The transorbital window enables the visualization of the optic nerve sheath bilaterally,
enabling the estimation of the intracranial pressure transmitted by the liquor to
this structure. Its diameter measured 3 mm posterior to the retina seems to represent
an intracranial pressure within the limits of normality when lower than 5 mm. However,
there are still no large prospective and multicenter studies that validate these values.

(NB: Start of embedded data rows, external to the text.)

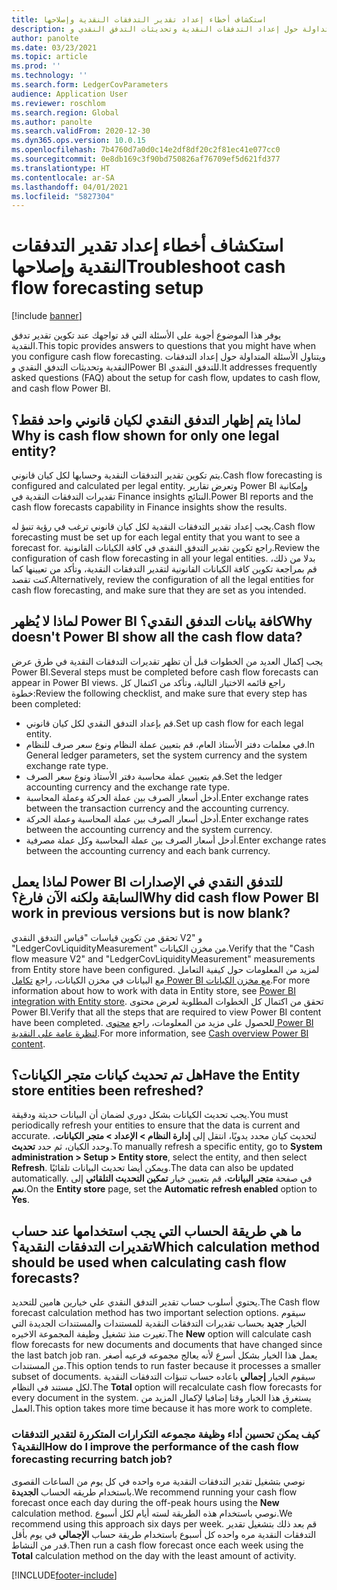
 ```yaml
---
title: استكشاف أخطاء إعداد تقدير التدفقات النقدية وإصلاحها
description: يوفر هذا الموضوع أجوبة على الأسئلة التي قد تواجهك عند تكوين تقدير تدفق النقدية. ويتناول الأسئلة المتداولة حول إعداد التدفقات النقدية وتحديثات التدفق النقدي وPower BI للتدفق النقدي.
author: panolte
ms.date: 03/23/2021
ms.topic: article
ms.prod: ''
ms.technology: ''
ms.search.form: LedgerCovParameters
audience: Application User
ms.reviewer: roschlom
ms.search.region: Global
ms.author: panolte
ms.search.validFrom: 2020-12-30
ms.dyn365.ops.version: 10.0.15
ms.openlocfilehash: 7b4760d7a0d0c14e2df8df20c2f81ec41e077cc0
ms.sourcegitcommit: 0e8db169c3f90bd750826af76709ef5d621fd377
ms.translationtype: HT
ms.contentlocale: ar-SA
ms.lasthandoff: 04/01/2021
ms.locfileid: "5827304"
---
```

# <a name="troubleshoot-cash-flow-forecasting-setup"></a><span data-ttu-id="c0f99-104">استكشاف أخطاء إعداد تقدير التدفقات النقدية وإصلاحها</span><span class="sxs-lookup"><span data-stu-id="c0f99-104">Troubleshoot cash flow forecasting setup</span></span>

[!include [banner](../includes/banner.md)]

<span data-ttu-id="c0f99-105">يوفر هذا الموضوع أجوبة على الأسئلة التي قد تواجهك عند تكوين تقدير تدفق النقدية.</span><span class="sxs-lookup"><span data-stu-id="c0f99-105">This topic provides answers to questions that you might have when you configure cash flow forecasting.</span></span> <span data-ttu-id="c0f99-106">ويتناول الأسئلة المتداولة حول إعداد التدفقات النقدية وتحديثات التدفق النقدي وPower BI للتدفق النقدي.</span><span class="sxs-lookup"><span data-stu-id="c0f99-106">It addresses frequently asked questions (FAQ) about the setup for cash flow, updates to cash flow, and cash flow Power BI.</span></span>

## <a name="why-is-cash-flow-shown-for-only-one-legal-entity"></a><span data-ttu-id="c0f99-107">لماذا يتم إظهار التدفق النقدي لكيان قانوني واحد فقط؟</span><span class="sxs-lookup"><span data-stu-id="c0f99-107">Why is cash flow shown for only one legal entity?</span></span>

<span data-ttu-id="c0f99-108">يتم تكوين تقدير التدفقات النقدية وحسابها لكل كيان قانوني.</span><span class="sxs-lookup"><span data-stu-id="c0f99-108">Cash flow forecasting is configured and calculated per legal entity.</span></span> <span data-ttu-id="c0f99-109">وتعرض تقارير Power BI وإمكانية تقديرات التدفقات النقدية في Finance insights النتائج.</span><span class="sxs-lookup"><span data-stu-id="c0f99-109">Power BI reports and the cash flow forecasts capability in Finance insights show the results.</span></span>

<span data-ttu-id="c0f99-110">يجب إعداد تقدير التدفقات النقدية لكل كيان قانوني ترغب في رؤية تنبؤ له.</span><span class="sxs-lookup"><span data-stu-id="c0f99-110">Cash flow forecasting must be set up for each legal entity that you want to see a forecast for.</span></span> <span data-ttu-id="c0f99-111">راجع تكوين تقدير التدفق النقدي في كافة الكيانات القانونية.</span><span class="sxs-lookup"><span data-stu-id="c0f99-111">Review the configuration of cash flow forecasting in all your legal entities.</span></span> <span data-ttu-id="c0f99-112">بدلا من ذلك، قم بمراجعة تكوين كافة الكيانات القانونية لتقدير التدفقات النقدية، وتأكد من تعيينها كما كنت تقصد.</span><span class="sxs-lookup"><span data-stu-id="c0f99-112">Alternatively, review the configuration of all the legal entities for cash flow forecasting, and make sure that they are set as you intended.</span></span>

## <a name="why-doesnt-power-bi-show-all-the-cash-flow-data"></a><span data-ttu-id="c0f99-113">لماذا لا يُظهر  Power BI كافة بيانات التدفق النقدي؟</span><span class="sxs-lookup"><span data-stu-id="c0f99-113">Why doesn't Power BI show all the cash flow data?</span></span>

<span data-ttu-id="c0f99-114">يجب إكمال العديد من الخطوات قبل أن تظهر تقديرات التدفقات النقدية في طرق عرض Power BI.</span><span class="sxs-lookup"><span data-stu-id="c0f99-114">Several steps must be completed before cash flow forecasts can appear in Power BI views.</span></span> <span data-ttu-id="c0f99-115">راجع قائمه الاختيار التالية، وتأكد من اكتمال كل خطوة:</span><span class="sxs-lookup"><span data-stu-id="c0f99-115">Review the following checklist, and make sure that every step has been completed:</span></span>

- <span data-ttu-id="c0f99-116">قم بإعداد التدفق النقدي لكل كيان قانوني.</span><span class="sxs-lookup"><span data-stu-id="c0f99-116">Set up cash flow for each legal entity.</span></span>
- <span data-ttu-id="c0f99-117">في معلمات دفتر الأستاذ العام، قم بتعيين عملة النظام ونوع سعر صرف للنظام.</span><span class="sxs-lookup"><span data-stu-id="c0f99-117">In General ledger parameters, set the system currency and the system exchange rate type.</span></span>
- <span data-ttu-id="c0f99-118">قم بتعيين عملة محاسبة دفتر الأستاذ ونوع سعر الصرف.</span><span class="sxs-lookup"><span data-stu-id="c0f99-118">Set the ledger accounting currency and the exchange rate type.</span></span>
- <span data-ttu-id="c0f99-119">أدخل أسعار الصرف بين عملة الحركة وعملة المحاسبة.</span><span class="sxs-lookup"><span data-stu-id="c0f99-119">Enter exchange rates between the transaction currency and the accounting currency.</span></span>
- <span data-ttu-id="c0f99-120">أدخل أسعار الصرف بين عملة المحاسبة وعملة الحركة.</span><span class="sxs-lookup"><span data-stu-id="c0f99-120">Enter exchange rates between the accounting currency and the system currency.</span></span>
- <span data-ttu-id="c0f99-121">أدخل أسعار الصرف بين عملة المحاسبة وكل عملة مصرفية.</span><span class="sxs-lookup"><span data-stu-id="c0f99-121">Enter exchange rates between the accounting currency and each bank currency.</span></span>

## <a name="why-did-cash-flow-power-bi-work-in-previous-versions-but-is-now-blank"></a><span data-ttu-id="c0f99-122">لماذا يعمل Power BI للتدفق النقدي في الإصدارات السابقة ولكنه الآن فارغ؟</span><span class="sxs-lookup"><span data-stu-id="c0f99-122">Why did cash flow Power BI work in previous versions but is now blank?</span></span>

<span data-ttu-id="c0f99-123">تحقق من تكوين قياسات "قياس التدفق النقدي V2" و "LedgerCovLiquidityMeasurement" من مخزن الكيانات.</span><span class="sxs-lookup"><span data-stu-id="c0f99-123">Verify that the "Cash flow measure V2" and "LedgerCovLiquidityMeasurement" measurements from Entity store have been configured.</span></span> <span data-ttu-id="c0f99-124">لمزيد من المعلومات حول كيفية التعامل مع البيانات في مخزن الكيانات، راجع [تكامل Power BI مع مخزن الكيانات](../../fin-ops-core/dev-itpro/analytics/power-bi-integration-entity-store.md).</span><span class="sxs-lookup"><span data-stu-id="c0f99-124">For more information about how to work with data in Entity store, see [Power BI integration with Entity store](../../fin-ops-core/dev-itpro/analytics/power-bi-integration-entity-store.md).</span></span> <span data-ttu-id="c0f99-125">تحقق من اكتمال كل الخطوات المطلوبة لعرض محتوى Power BI.</span><span class="sxs-lookup"><span data-stu-id="c0f99-125">Verify that all the steps that are required to view Power BI content have been completed.</span></span> <span data-ttu-id="c0f99-126">للحصول على مزيد من المعلومات، راجع [محتوى Power BI لنظرة عامة على النقدية](Cash-Overview-Power-BI-content.md).</span><span class="sxs-lookup"><span data-stu-id="c0f99-126">For more information, see [Cash overview Power BI content](Cash-Overview-Power-BI-content.md).</span></span>

## <a name="have-the-entity-store-entities-been-refreshed"></a><span data-ttu-id="c0f99-127">هل تم تحديث كيانات متجر الكيانات؟</span><span class="sxs-lookup"><span data-stu-id="c0f99-127">Have the Entity store entities been refreshed?</span></span>

<span data-ttu-id="c0f99-128">يجب تحديث الكيانات بشكل دوري لضمان أن البيانات حديثة ودقيقة.</span><span class="sxs-lookup"><span data-stu-id="c0f99-128">You must periodically refresh your entities to ensure that the data is current and accurate.</span></span> <span data-ttu-id="c0f99-129">لتحديث كيان محدد يدويًا، انتقل إلى **إدارة النظام \> الإعداد \> متجر الكيانات**، وحدد الكيان، ثم حدد **تحديث**.</span><span class="sxs-lookup"><span data-stu-id="c0f99-129">To manually refresh a specific entity, go to **System administration \> Setup \> Entity store**, select the entity, and then select **Refresh**.</span></span> <span data-ttu-id="c0f99-130">ويمكن أيضا تحديث البيانات تلقائيًا.</span><span class="sxs-lookup"><span data-stu-id="c0f99-130">The data can also be updated automatically.</span></span> <span data-ttu-id="c0f99-131">في صفحة **متجر البيانات**، قم بتعيين خيار **تمكين التحديث التلقائي** إلى **نعم**.</span><span class="sxs-lookup"><span data-stu-id="c0f99-131">On the **Entity store** page, set the **Automatic refresh enabled** option to **Yes**.</span></span>

## <a name="which-calculation-method-should-be-used-when-calculating-cash-flow-forecasts"></a><span data-ttu-id="c0f99-132">ما هي طريقة الحساب التي يجب استخدامها عند حساب تقديرات التدفقات النقدية؟</span><span class="sxs-lookup"><span data-stu-id="c0f99-132">Which calculation method should be used when calculating cash flow forecasts?</span></span>

<span data-ttu-id="c0f99-133">يحتوي أسلوب حساب تقدير التدفق النقدي علي خيارين هامين للتحديد.</span><span class="sxs-lookup"><span data-stu-id="c0f99-133">The Cash flow forecast calculation method has two important selection options.</span></span> <span data-ttu-id="c0f99-134">سيقوم الخيار **جديد** بحساب تقديرات التدفقات النقدية للمستندات والمستندات الجديدة التي تغيرت منذ تشغيل وظيفة المجموعة الاخيره.</span><span class="sxs-lookup"><span data-stu-id="c0f99-134">The **New** option will calculate cash flow forecasts for new documents and documents that have changed since the last batch job ran.</span></span> <span data-ttu-id="c0f99-135">يعمل هذا الخيار بشكل أسرع لأنه يعالج مجموعه فرعيه أصغر من المستندات.</span><span class="sxs-lookup"><span data-stu-id="c0f99-135">This option tends to run faster because it processes a smaller subset of documents.</span></span> <span data-ttu-id="c0f99-136">سيقوم الخيار **إجمالي** باعاده حساب تنبؤات التدفقات النقدية لكل مستند في النظام.</span><span class="sxs-lookup"><span data-stu-id="c0f99-136">The **Total** option will recalculate cash flow forecasts for every document in the system.</span></span> <span data-ttu-id="c0f99-137">يستغرق هذا الخيار وقتا إضافيا لإكمال المزيد من العمل.</span><span class="sxs-lookup"><span data-stu-id="c0f99-137">This option takes more time because it has more work to complete.</span></span>

### <a name="how-do-i-improve-the-performance-of-the-cash-flow-forecasting-recurring-batch-job"></a><span data-ttu-id="c0f99-138">كيف يمكن تحسين أداء وظيفة مجموعه التكرارات المتكررة لتقدير التدفقات النقدية؟</span><span class="sxs-lookup"><span data-stu-id="c0f99-138">How do I improve the performance of the cash flow forecasting recurring batch job?</span></span>

<span data-ttu-id="c0f99-139">نوصي بتشغيل تقدير التدفقات النقدية مره واحده في كل يوم من الساعات القصوى باستخدام طريقه الحساب **الجديدة**.</span><span class="sxs-lookup"><span data-stu-id="c0f99-139">We recommend running your cash flow forecast once each day during the off-peak hours using the **New** calculation method.</span></span> <span data-ttu-id="c0f99-140">نوصي باستخدام هذه الطريقة لسته أيام لكل أسبوع.</span><span class="sxs-lookup"><span data-stu-id="c0f99-140">We recommend using this approach six days per week.</span></span> <span data-ttu-id="c0f99-141">قم بعد ذلك بتشغيل تقدير التدفقات النقدية مره واحده كل أسبوع باستخدام طريقة حساب **الإجمالي** في يوم بأقل قدر من النشاط.</span><span class="sxs-lookup"><span data-stu-id="c0f99-141">Then run a cash flow forecast once each week using the **Total** calculation method on the day with the least amount of activity.</span></span>

[!INCLUDE[footer-include](../../includes/footer-banner.md)]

It is also not known for certain whether all intracranial injuries, in victims of
polytrauma, may have the same reference value. Another possibility is through the
transtemporal window, in which midline shifts, the size of the lateral ventricles,
and the presence of hematomas can be observed. Despite the need for further studies
to validate the reference values, point-of-care ultrasound in neurology is an extremely
promising tool for neurocritical patients.